2.1.4 LEGAL LIABILITY AND RESPONSIBILITY OF AUDITORS

We are in the era of litigation in which person real or fenced grievances are likely to their
compliances to courts. In this environment, investors and creditors who suffer financial reversal
find auditor as well as attorney and corporate directors tempting target for law suit alleging
professional “mal practice”. Therefore, auditors must approach any engagement with the
prospect that they may be required to defend their work in court. In court of defending legal
action which may be astronomical are not limited to monetary measures. For instance;
• Law suit can be extremely damaging professional reputation which, if once damaged is
difficult to return back.
• The auditor may even be detained criminally for “mal practice”.

Definition of Legal Terms

Discussion of auditor’s liability is best described by defining some of the common terms of the
business law. The following are few to mention
• Ordinary or Simple Negligence: Absence of reasonable care that can be expected of a
person in a set of circumstances. When negligence of an auditor is being evaluated, it is
in terms of what other competent auditors would have done in the same situation.
• Gross Negligence (also called recklessness or constructive fraud): is a serious
occurrence of negligence tantamount to a flagrant or a reckless departure from the
standard of due care. These terms are frequently used interchangeably and are equivalent
to sloppy auditing or lack of a reasonable basis for a belief. Lack of even slight care in
discharging responsibility.
• Fraud: Knowledge (intentionally) misrepresenting facts to decide the other party and
with the result that the party is injured. It occurs when a CPA issue an opinion on the
financial statement knowing that the financial statements or the audit report thereon is
false.
• Privity of contract: is the relationship between two or more parties that creates
contractual duty. In auditing, context, the CPA and the client have a privity or a
contractual relationship that is usually established by a contract called an engagement
letter.
• An engagement Letter: A written letter contract summarizing contractual relationship
between the auditor and client.
• Breach of Contract: Failure of one or both parties in a contract to fulfill the
requirements of the contract.

2.1.4.1. AUDITORS LEGAL LIABILITY TO CLIENT


The most frequent source of lawsuit against CPAs is from clients. The suits vary widely
including such claims as failure to complete an unaudited engagement on the agreed upon date,
inappropriate withdrawal from an audit, failure to discover a defalcation, and breaching the
confidentiality requirements of CPAs.

A typical lawsuit involves a claim that the auditor did not discover an employee defalcation
(theft of assets) as a result of negligence in the conduct of the audit. The lawsuit can be for
breach of contract, a tort action for negligence, or both. Tort action (wrongful act or damage (not
involving breach of contract) for which an evil action can be brought) can be based on ordinary
negligence, gross negligence or fraud. Tort actions are common because the amounts recoverable
under them are normally larger than under breach of contract.
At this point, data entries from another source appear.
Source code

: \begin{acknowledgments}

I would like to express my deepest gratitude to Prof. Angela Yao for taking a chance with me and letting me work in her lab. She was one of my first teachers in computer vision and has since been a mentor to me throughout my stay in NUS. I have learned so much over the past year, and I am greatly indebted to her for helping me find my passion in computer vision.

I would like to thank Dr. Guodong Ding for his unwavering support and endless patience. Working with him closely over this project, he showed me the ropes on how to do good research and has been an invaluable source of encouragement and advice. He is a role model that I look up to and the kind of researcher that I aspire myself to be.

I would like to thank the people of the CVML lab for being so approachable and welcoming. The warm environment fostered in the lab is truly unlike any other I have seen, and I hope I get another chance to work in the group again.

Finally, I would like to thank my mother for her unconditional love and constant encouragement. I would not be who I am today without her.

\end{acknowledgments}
The principal issue in cases involving alleged negligence is usually the level of care required.
Although it is generally agreed that nobody is perfect, not even a professional, in most instances
any significant error or mistake in judgment will create at least a presumption of negligence that
the professionals will have to rebut. In the auditing environment, failure to meet generally
accepted auditing standard is often conclusive evidence of negligence.

2.1.5 AUDITORS RESPONSIBILITY FOR DETECTING MISSTATEMENTS

The auditors have responsibility to plan and perform the audit to obtain reasonable assurance
about whether the financial statements are free of material misstatement of either caused by error
or fraud.
Reasonable Assurance: Assurance is a measure of level certainty that the auditor has obtained
at the completion of the audit. Reasonable assurance is not defined in the literature, but it is
presume less than certainty or absolute assurance and more than low level of assurance.
Why not absolute assurance?
The fact that auditing is based on sample base, there is no assurance for the absence of
error/fraud in the amounts not included in the sample. The other reason is that, some frauds are
so professionally canceled that the application of GAAS will not reveal it. Hence, with these
limitations the auditor cannot provide absolute assurance.

2.1.6 MATERIALITY AND THE AUDITOR


Materiality is an essential consideration in determining the appropriate type of report for a given
set of circumstances. So what is the concept of materiality? The common definition of
materiality as it applies to accounting and, therefore, to the audit is: A misstatement in the
financial statement can be considered material if knowledge of the misstatement would affect a
decision of a reasonable user of the statement. In applying this definition, three grading of
materiality are used for determining the type of opinion to issue.
Amounts are immaterial : When a misstatement in the financial statements exist, due to of
the two conditions (1) scope restricted by client or by circumstances or (2) statements are not
in accordance with GAAP, but is unlikely to affect the decisions of a reasonable user, it is
considered to be immaterial.
Amounts are material but do not overshadow the financial statement as a whole: The
second level of materiality exists when a misstatement in the financial statement would affect
a users' decision, but the overall statements are still fairly stated, and therefore, useful. For
example, knowledge of a large misstatement in permanent assets might affect a user's
willingness to loan money to a company if the assets were the collateral. A misstatement of
inventory does not mean that cash, accounts receivable, and other elements of the financial
statements, or financial statements as a whole, are materially incorrect.
Amounts are so material or so pervasive that overall fairness of statements is in
question: The highest level of materiality exists when users are likely to make incorrect
decision if they rely on the overall financial statements.
The auditor's responsibility therefore, is to determine whether financial statements are materially
misstated. If the auditor determines that there is a material misstatement, he/she will bring it to
the client's attention so a correction can be made. If the client refuses to correct the statements, a
qualified or adverse opinion must be issued, depending on how material the misstatement is.
Auditors must, therefore, have a thorough knowledge of the application of materiality.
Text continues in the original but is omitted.